Using the records below, transcribe word for word the stretch from the line that contains "In Characteristics and" through the line that contains "to the public.", both end lines included, and nothing else.

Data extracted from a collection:
=======
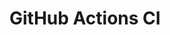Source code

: # GitHub Actions CI









































































































































































































































































































































































































































































































































































































































































































































































































































































































































































































































































































































































































































































































































































































































































































































































































































































































































































































































































































































































































































































































































































































































































































































































































































































































































































































































































































































































































































































































































































































































































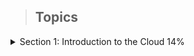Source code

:> ## Topics

<details>
  <summary> Section 1: Introduction to the Cloud 14%</summary>
  <h3> <strong> 1- Define ‘the cloud’ and why people use it </h3>

In The Cloud, you should have learned:

        •	Cloud computing is on-demand network access to shared resources.
        •	The cloud deployment models are public, private, and hybrid.
    
</br>

In Characteristics and Benefits of Cloud Computing, you should have learned:

        •	The five characteristics of cloud computing are on-demand self-service, broad network access, resource pooling, rapid elasticity, and measured service.
        •	One of the benefits of cloud computing is cost-effectiveness.
        •	It is also efficient and flexible since there are prebuilt tools and storage options available for the clients. Cloud computing allows users to collaborate and quickly get their products out to the public.
        •	Concepts like virtual private cloud, encryption, and API keys can ensure data is secure. Data loss does not occur because of backups in the cloud.
    
<ul> Q1: What is cloud computing?
  <li> A marketing term invented by Amazon Web </li>
  <li> Salesforce applications hosted in a remoted data center </li>
  <li> On-demand network access to shared resources </li>
  <li> A hardware server divided into multiple virtual servers </li>
</ul>
<details>
  <summary> Answer </summary>
     On-demand network access to shared resources
</details>

<ul> Q2: -	On-demand self-service, broad network access, resource pooling, rapid elasticity, and measured services are considered which of the following?
  <li> The characteristics of a service provider according to IBV </li>
  <li> The characteristics of compute options according to Gartner </li>
  <li> The characteristics of deployment models according to ITG </li>
  <li> The characteristics of the cloud computing according to NIST </li>

</ul>
<details>
  <summary> Answer </summary>
     The characteristics of the cloud computing according to NIST
</details>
=======
## ANSWER FOR THIS EXERCISE
In Characteristics and Benefits of Cloud Computing, you should have learned:

        •	The five characteristics of cloud computing are on-demand self-service, broad network access, resource pooling, rapid elasticity, and measured service.
        •	One of the benefits of cloud computing is cost-effectiveness.
        •	It is also efficient and flexible since there are prebuilt tools and storage options available for the clients. Cloud computing allows users to collaborate and quickly get their products out to the public.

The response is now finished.